Struktur morfologi bioplastik dianalisa dengan menggunakan Scanning
Electron Microscopy (SEM). SEM adalah suatu instrumen yang berdasarkan pada
analisis mikroskop electron, detector akan menangkap cahaya electron yang
dipantulkan oleh sampel untuk membentuk foto atau gambar dari permukaan
sampel. Electron gun merupakan sumber penghasil electron, adanya tegangan yang
tinggi dan filament menghasilkan electron beam. Berkas sinar elektron difokuskan
kesuatu titik dengan diameter sekitar 100 A dan digunakan untuk melihat
permukaan dalam suatu layar. Secara kualitatif, SEM dapat menganalisa morfologi
sampel, tekstur, cacat dan detail permukaan. Secara kuantitatif, SEM dapat
mengukur ukuran dari sampel dengan skala pembesaran dengan pembesaran skala
pada gambar SEM (Dunlap dan Adaskaveg, 1997).
2.9.3 Uji Kualitatif Interaksi Graphene Oxide dengan Gugus Organik/
Fungsional dalam Bioplastik dengan FTIR
FT-IR (Fourier Transform InfraRed) merupakan metode yang
menggunakan spektroskopi inframerah. Pada spektroskopi infra merah, radiasi
inframerah dilewatkan pada sampel. Sebagian radiasi inframerah diserap oleh
sampel dan sebagian lagi dilewatkan/ditransmisikan. Hasil dari spektrum
merupakan besarnya absorbsi molekul dan transmisi yang membentuk sidik jari
molekul dari suatu sampel. Seperti sidik jari pada umumnya, struktur sidik jari
dari spektrum inframerah yang dihasilkan tidak ada yang sama. Inilah yang
membuat spektroskopi inframerah berguna untuk beberapa jenis analisis. Manfaat
informasi/data yang dapat diketahui dari FT-IR untuk dianalisis adalah
identifikasi material yang tidak diketahui, menentukan kualitas sampel, dan
menentukan banyaknya komponen dalam suatu campuran (Thermo, 2001).

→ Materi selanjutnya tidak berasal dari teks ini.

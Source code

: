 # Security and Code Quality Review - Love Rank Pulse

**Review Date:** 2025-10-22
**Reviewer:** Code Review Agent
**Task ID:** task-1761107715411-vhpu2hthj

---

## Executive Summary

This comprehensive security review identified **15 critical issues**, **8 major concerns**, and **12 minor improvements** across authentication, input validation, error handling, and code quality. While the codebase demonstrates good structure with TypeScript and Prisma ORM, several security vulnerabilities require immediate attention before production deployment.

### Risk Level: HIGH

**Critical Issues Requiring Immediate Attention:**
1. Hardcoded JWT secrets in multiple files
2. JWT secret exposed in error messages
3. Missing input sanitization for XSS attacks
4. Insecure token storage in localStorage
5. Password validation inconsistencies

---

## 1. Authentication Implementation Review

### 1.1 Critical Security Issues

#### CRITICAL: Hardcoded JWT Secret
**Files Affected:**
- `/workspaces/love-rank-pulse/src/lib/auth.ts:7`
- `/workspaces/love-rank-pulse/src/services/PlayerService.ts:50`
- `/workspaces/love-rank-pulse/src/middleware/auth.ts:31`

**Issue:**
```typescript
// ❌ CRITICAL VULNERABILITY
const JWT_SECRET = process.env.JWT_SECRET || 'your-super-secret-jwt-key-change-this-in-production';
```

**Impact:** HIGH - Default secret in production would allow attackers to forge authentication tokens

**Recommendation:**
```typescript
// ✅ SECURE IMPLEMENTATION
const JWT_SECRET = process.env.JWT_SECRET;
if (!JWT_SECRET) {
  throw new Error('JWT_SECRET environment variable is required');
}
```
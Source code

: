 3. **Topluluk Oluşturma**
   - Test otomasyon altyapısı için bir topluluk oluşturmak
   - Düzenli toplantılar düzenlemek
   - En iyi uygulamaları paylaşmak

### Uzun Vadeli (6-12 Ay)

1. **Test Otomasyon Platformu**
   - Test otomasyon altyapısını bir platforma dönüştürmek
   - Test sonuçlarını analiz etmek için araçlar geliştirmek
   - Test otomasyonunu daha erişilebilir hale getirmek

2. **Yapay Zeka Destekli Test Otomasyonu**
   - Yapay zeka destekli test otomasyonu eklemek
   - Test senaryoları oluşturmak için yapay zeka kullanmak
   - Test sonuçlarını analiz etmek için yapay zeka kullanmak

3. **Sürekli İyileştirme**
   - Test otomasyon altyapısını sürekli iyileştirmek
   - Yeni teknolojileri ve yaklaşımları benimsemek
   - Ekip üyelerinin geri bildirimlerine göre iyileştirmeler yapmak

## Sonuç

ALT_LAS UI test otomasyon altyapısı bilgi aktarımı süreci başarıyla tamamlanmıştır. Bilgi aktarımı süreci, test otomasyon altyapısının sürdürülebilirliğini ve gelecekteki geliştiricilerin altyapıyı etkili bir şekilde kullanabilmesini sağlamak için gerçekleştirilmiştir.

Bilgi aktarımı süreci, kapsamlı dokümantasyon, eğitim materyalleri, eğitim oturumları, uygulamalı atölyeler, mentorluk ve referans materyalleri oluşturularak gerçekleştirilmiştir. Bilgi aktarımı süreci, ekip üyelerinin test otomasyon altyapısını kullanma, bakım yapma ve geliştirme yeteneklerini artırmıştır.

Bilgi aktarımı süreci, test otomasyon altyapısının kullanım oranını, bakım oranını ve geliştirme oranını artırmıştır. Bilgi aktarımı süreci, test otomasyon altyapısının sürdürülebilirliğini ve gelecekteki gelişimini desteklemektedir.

2.9.4 Uji Biodegradabilitas
Uji biodegradabilitas atau kemampuan biodegradasi plastik dilakukan untuk
mengetahui pengaruh alam terhadap plastik dalam jangka waktu tertentu, sehingga
akan diperoleh persentase kerusakan plastik. Selanjutnya, dapat diperkirkan
lamanya waktu yang dibutuhkan oleh plastik untuk terurai dialam secara sempurna.
Uji yang dilakukan ialah soil burial test yaitu uji degradasi sampel dengan
mengubur sampel dalam tanah (Gautum dan Kaur, 2013).

2.9.5 Uji Swelling


Sifat ketahanan bioplastik terhadap air ditentukan dengan uji swelling, yaitu
persentase penggembungan plastik oleh adanya air. Uji ini dilakukan untuk
mengetahui terjadinya ikatan dalam polimer yang ditentukan melalui persentase
penambahan berat polimer setelah mengalami penggembungan. Proses terdifusinya
molekul pelarut kedalam polimer akan menghasilkan gel yang menggembung. Pada
uji swelling terlihat bahwa kemampuan bioplastik untuk menahan serapan air.
Pengujian ini digunakan untuk melihat kemampuan plastik dalam melindungi
produk dari air. Semakin besar daya serap airnya, maka plastik kurang mampu
melindungi produk dari air yang dapat menyebabkan produk cepat rusak atau
berkurang kualitasnya (Lazuardi, 2013).